(Data extracted from a collection)
· · · ·
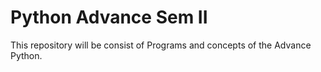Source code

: # Python Advance Sem II
 This repository will be consist of Programs and concepts of the Advance Python. 

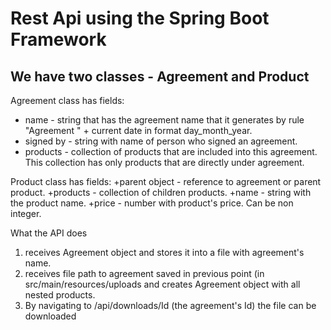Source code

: # Rest Api using the Spring Boot Framework

## We have two classes - Agreement and Product

Agreement class has fields:
* name - string that has the agreement name that it generates by rule "Agreement " + current date in format day_month_year.
* signed by - string with name of person who signed an agreement.
* products - collection of products that are included into this agreement. 
This collection has only products that are directly under agreement.
        
Product class has fields:
+parent object - reference to agreement or parent product.
+products - collection of children products.
+name - string with the product name.
+price - number with product's price. Can be non integer.

What the API does 
  1) receives Agreement object and stores it into a file with agreement's name.
  2) receives file path to agreement saved in previous point (in src/main/resources/uploads and creates Agreement object with all nested products. 
  3) By navigating to /api/downloads/Id (the agreement's Id) the file can be downloaded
· · · ·
TO DO
The pictures in the entries above should be left out; all else must be copied exactly.

ANSWER FOR THIS EXERCISE
Source code

: # Python Advance Sem II
 This repository will be consist of Programs and concepts of the Advance Python. 

Source code

: # Rest Api using the Spring Boot Framework

## We have two classes - Agreement and Product

Agreement class has fields:
* name - string that has the agreement name that it generates by rule "Agreement " + current date in format day_month_year.
* signed by - string with name of person who signed an agreement.
* products - collection of products that are included into this agreement. 
This collection has only products that are directly under agreement.
        
Product class has fields:
+parent object - reference to agreement or parent product.
+products - collection of children products.
+name - string with the product name.
+price - number with product's price. Can be non integer.

What the API does 
  1) receives Agreement object and stores it into a file with agreement's name.
  2) receives file path to agreement saved in previous point (in src/main/resources/uploads and creates Agreement object with all nested products. 
  3) By navigating to /api/downloads/Id (the agreement's Id) the file can be downloaded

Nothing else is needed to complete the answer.